Changing the problem so that the correct answer is to trade away one number of doors in exchange for a different number of doors eliminates this “preference noise” of the original problem. Furthermore, to emphasize counter-intuitive properties of this problem in the revised version, the correct answer must (of course) be one where the player must give away more doors than he gets back in order to have the best statistical advantage. As impossible as this seems, if you truly understand the original version of the problem, it is not so difficult to achieve, as I will explain.

In my version, there are 5 doors rather than 3.

Mr. Hall (that would me ME this time around) asks the contestant to select any 2 doors from the 5…

…and then he (I) open 2 of the unselected doors with booby-prizes (hee hee, that’s funny again).  All other parameters of the problem are the same as the original “Monty” 3-door version.

At this point in the 5-door version, the contestant has selected closed doors #1 & #2, the host (that’s me again) has opened doors #4 & #5 to reveal crap prizes and the unclaimed #3 door remains closed.

The question is this: Will the contestant keep BOTH of the doors he picked OR will he trade BOTH of his doors for the ONE closed door that he did not pick? What would YOU do? (please just PRETEND that you don’t know that the problem is engineered so that the least-intuitive answer is the correct one!).

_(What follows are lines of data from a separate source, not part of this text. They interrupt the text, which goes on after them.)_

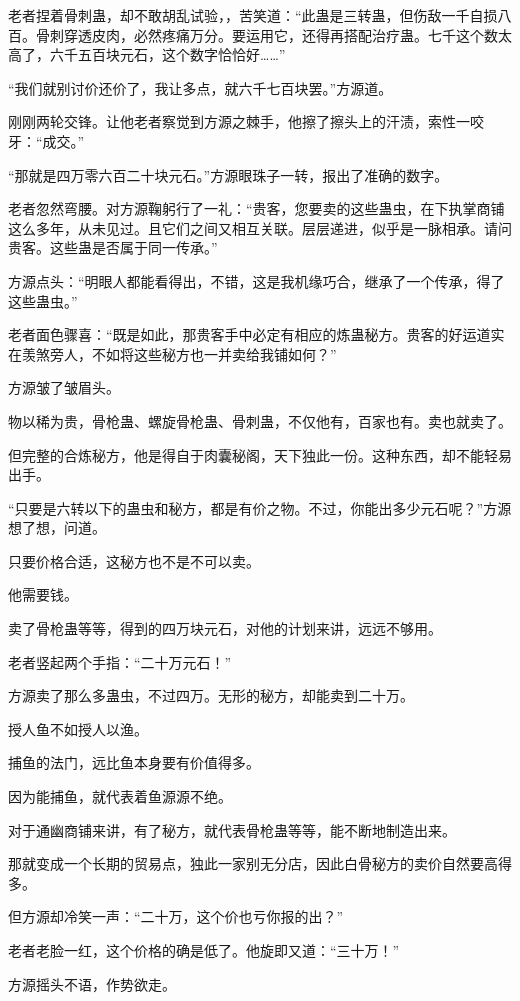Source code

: \begin{this_body}
老者捏着骨刺蛊，却不敢胡乱试验，，苦笑道：“此蛊是三转蛊，但伤敌一千自损八百。骨刺穿透皮肉，必然疼痛万分。要运用它，还得再搭配治疗蛊。七千这个数太高了，六千五百块元石，这个数字恰恰好……”

“我们就别讨价还价了，我让多点，就六千七百块罢。”方源道。

刚刚两轮交锋。让他老者察觉到方源之棘手，他擦了擦头上的汗渍，索性一咬牙：“成交。”

“那就是四万零六百二十块元石。”方源眼珠子一转，报出了准确的数字。

老者忽然弯腰。对方源鞠躬行了一礼：“贵客，您要卖的这些蛊虫，在下执掌商铺这么多年，从未见过。且它们之间又相互关联。层层递进，似乎是一脉相承。请问贵客。这些蛊是否属于同一传承。”

方源点头：“明眼人都能看得出，不错，这是我机缘巧合，继承了一个传承，得了这些蛊虫。”

老者面色骤喜：“既是如此，那贵客手中必定有相应的炼蛊秘方。贵客的好运道实在羡煞旁人，不如将这些秘方也一并卖给我铺如何？”

方源皱了皱眉头。

物以稀为贵，骨枪蛊、螺旋骨枪蛊、骨刺蛊，不仅他有，百家也有。卖也就卖了。

但完整的合炼秘方，他是得自于肉囊秘阁，天下独此一份。这种东西，却不能轻易出手。

“只要是六转以下的蛊虫和秘方，都是有价之物。不过，你能出多少元石呢？”方源想了想，问道。

只要价格合适，这秘方也不是不可以卖。

他需要钱。

卖了骨枪蛊等等，得到的四万块元石，对他的计划来讲，远远不够用。

老者竖起两个手指：“二十万元石！”

方源卖了那么多蛊虫，不过四万。无形的秘方，却能卖到二十万。

授人鱼不如授人以渔。

捕鱼的法门，远比鱼本身要有价值得多。

因为能捕鱼，就代表着鱼源源不绝。

对于通幽商铺来讲，有了秘方，就代表骨枪蛊等等，能不断地制造出来。

那就变成一个长期的贸易点，独此一家别无分店，因此白骨秘方的卖价自然要高得多。

但方源却冷笑一声：“二十万，这个价也亏你报的出？”

老者老脸一红，这个价格的确是低了。他旋即又道：“三十万！”

方源摇头不语，作势欲走。


\end{this_body}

The answer:  It is in your best interest to switch (of course)

Although the intuitive response of someone unfamiliar with the statistics involved would most likely choose to keep his two doors on the basis that he apparantly has a 2/3 chance of winning, the corrrect answer is to switch his two doors for the one unselected door because in fact he would be trading a 2/5 chance for a slightly better 3/5 chance of winning, as shown in this “replay” where each guitar pick represents a 1/5 chance of the door hiding the prize:

In the ”Jason” case, the chances of winning don’t double like they do in the “Monty” case (making it harder to demonstrate as clearly through trials), but the advantage of switching still exists, because:

One in the bush is worth (more than) two in the hand!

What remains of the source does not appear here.